There are plenty of factors that make ETFs attractive.

They are composed much like mutual funds but trade like stocks. For the most part, they track indexes like the Standard & Poor's 500 or the Nasdaq , as well as numerous sectors, industries and commodities, with gold a particularly attractive ETF class.

They also can be considerably cheaper and more advantageous from a tax perspective.

"There are so many mutual fund companies out there that are definitely higher-cost than ETFs," Casserly says. "If you're going to invest your money in a strategic manner — meaning you're going to ride the market up and down — money managers aren't adding any value and ETFs are definitely the most effective way from a cost-effectiveness perspective."

To be sure, mutual funds have their advantages, and they're certainly not going anywhere.

Mutual funds boast more than $16 trillion in assets, and active managers help provide expertise and flexibility to investors that they can't always get through indexes.

But active managers have been having a miserable time of it lately, with just one in four beating their benchmarks during the market's relatively flat year in 2011. That has only fueled investor interest in ETFs.

"In the ETF world you can be in any sector at any point. You can now invest more like institutions," says Nadav Baum, executive vice president at BPU Investment Management in Pittsburgh, Pa. "Prior to this big explosion, retail investors couldn't invest that way."

There are knocks against them, though.

Because they are fairly static instruments tied to indexes, the diversification they seek to provide also can prove a drag if a large company or two in the underlying components is performing badly.

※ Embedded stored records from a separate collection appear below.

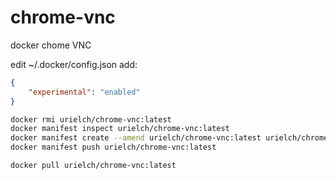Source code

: # chrome-vnc
docker chome VNC

edit ~/.docker/config.json add:
```json
{
    "experimental": "enabled"
}
```

```bash
docker rmi urielch/chrome-vnc:latest 
docker manifest inspect urielch/chrome-vnc:latest
docker manifest create --amend urielch/chrome-vnc:latest urielch/chrome-vnc:amd64 urielch/chrome-vnc:armhf
docker manifest push urielch/chrome-vnc:latest
```

```bash
docker pull urielch/chrome-vnc:latest
```
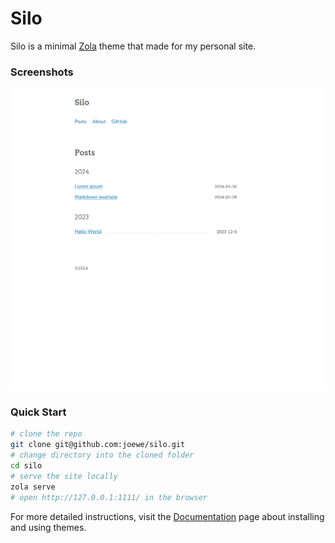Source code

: # Silo

Silo is a minimal [Zola](https://www.getzola.org/) theme that  made for my personal site.

### Screenshots

<img alt="Website Screenshot" src="screenshot.png" width="720px" />

### Quick Start

```bash
# clone the repo
git clone git@github.com:joewe/silo.git
# change directory into the cloned folder
cd silo
# serve the site locally
zola serve
# open http://127.0.0.1:1111/ in the browser
```

For more detailed instructions, visit the [Documentation](https://www.getzola.org/documentation/themes/installing-and-using-themes/) page about installing and using themes.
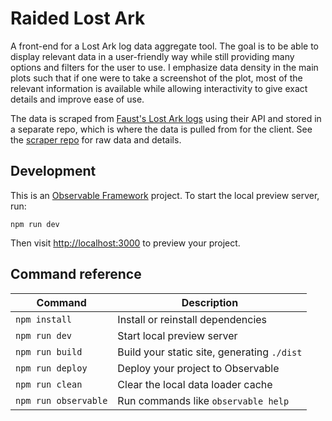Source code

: # Raided Lost Ark

A front-end for a Lost Ark log data aggregate tool. The goal is to be able to
display relevant data in a user-friendly way while still providing many options
and filters for the user to use. I emphasize data density in the main plots such
that if one were to take a screenshot of the plot, most of the relevant
information is available while allowing interactivity to give exact details and
improve ease of use.

The data is scraped from [Faust's Lost Ark logs](https://logs.fau.dev/logs)
using their API and stored in a separate repo, which is where the data is pulled
from for the client. See the
[scraper repo](https://github.com/evilandrex/raided-loa-scraper) for raw data
and details.

## Development

This is an [Observable Framework](https://observablehq.com/framework) project.
To start the local preview server, run:

```
npm run dev
```

Then visit <http://localhost:3000> to preview your project.

## Command reference

| Command              | Description                                 |
| -------------------- | ------------------------------------------- |
| `npm install`        | Install or reinstall dependencies           |
| `npm run dev`        | Start local preview server                  |
| `npm run build`      | Build your static site, generating `./dist` |
| `npm run deploy`     | Deploy your project to Observable           |
| `npm run clean`      | Clear the local data loader cache           |
| `npm run observable` | Run commands like `observable help`         |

Perhaps even more so, the industry has seen an explosion of double- and triple-leveraged funds that use derivatives and are designed to hedge against risk, but which also can exacerbate the chances for trouble. Some even blame ETFs for the May 6, 2010 "flash crash" when the Dow industrials lost nearly a thousand points in a few minutes.

"We think ETFs can play a very important role in portfolios. They're a very cost-effective way of getting broad exposure to segments of the market," says Beth Larson, principal at Evermay Wealth Management in Washington, D.C. "What we don't subscribe to is using ETFs that are targeting what we might refer to as fictitious indexes that are designed just to develop an ETF."

Marc Coffelt, who runs a mid-cap mutual fund as president of Empiric Advisors, believes there always will be a place for his work despite soaring ETF popularity.

"The advantage of active management is you have someone really doing the selection," says Coffelt, whose fund is the Empiric Core Equity Fund , rated two stars by Morningstar. "To know what sector to go into and to choose that sector just based on price momentum over some period — ultimately that is going to prove to be pretty dangerous."

But for whatever weaknesses they may have, ETFs are likely to continue to be a popular investing tool and a key to determining market direction.

"Some of the commentary surrounding these products has made them sound like the hoof beats which precede the Four Horsemen of the Apocalypse," said Nicholas Colas, chief market strategist at ConvergEx in New York. "But for 2012, you can just as accurately call them the most visible source of capital to help U.S. stocks and other risk assets higher."